Politique

Evènements de Janvier-Février 2007 : Sept ans après, les victimes réclament justice

Le 22 janvier 2007, le forum des forces vives à l’époque appelait  à une grève générale sur toute l’étendue du territoire national pour protester contre le régime du  feu président, Général Lansana Conté. Fatigué de la  mal gouvernance, le peuple de Guinée, en majorité les jeunes, était sortis massivement pour répondre à  cet appel. Malheureusement, cette manifestation a connu une répression sanglante que la Guinée n’est pas prête à oublier.  Sept (7) ans après,  les victimes demandent justice.

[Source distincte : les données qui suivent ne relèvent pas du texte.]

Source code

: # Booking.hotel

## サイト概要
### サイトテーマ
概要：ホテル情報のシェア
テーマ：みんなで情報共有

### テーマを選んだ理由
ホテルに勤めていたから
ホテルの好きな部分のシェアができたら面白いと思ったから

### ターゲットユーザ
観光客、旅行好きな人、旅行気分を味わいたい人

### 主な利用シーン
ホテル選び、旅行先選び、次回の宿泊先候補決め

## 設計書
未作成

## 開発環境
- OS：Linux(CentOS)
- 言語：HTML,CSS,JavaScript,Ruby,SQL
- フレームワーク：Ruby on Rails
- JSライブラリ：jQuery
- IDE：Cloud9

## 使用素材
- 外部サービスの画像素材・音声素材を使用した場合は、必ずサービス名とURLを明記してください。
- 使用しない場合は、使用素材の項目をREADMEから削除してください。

C’est  pour donc commémorer  ce douloureux évènement et demander que justice soit faite dans cette affaire que l’Organisation Guinéenne des Droits de l’Homme et du citoyen (OGDH) et la Fédération Internationale des Ligues des Droits de l’Homme (FIDH) ont animé une conférence de presse ce mardi 21 janvier 2014 à Conakry.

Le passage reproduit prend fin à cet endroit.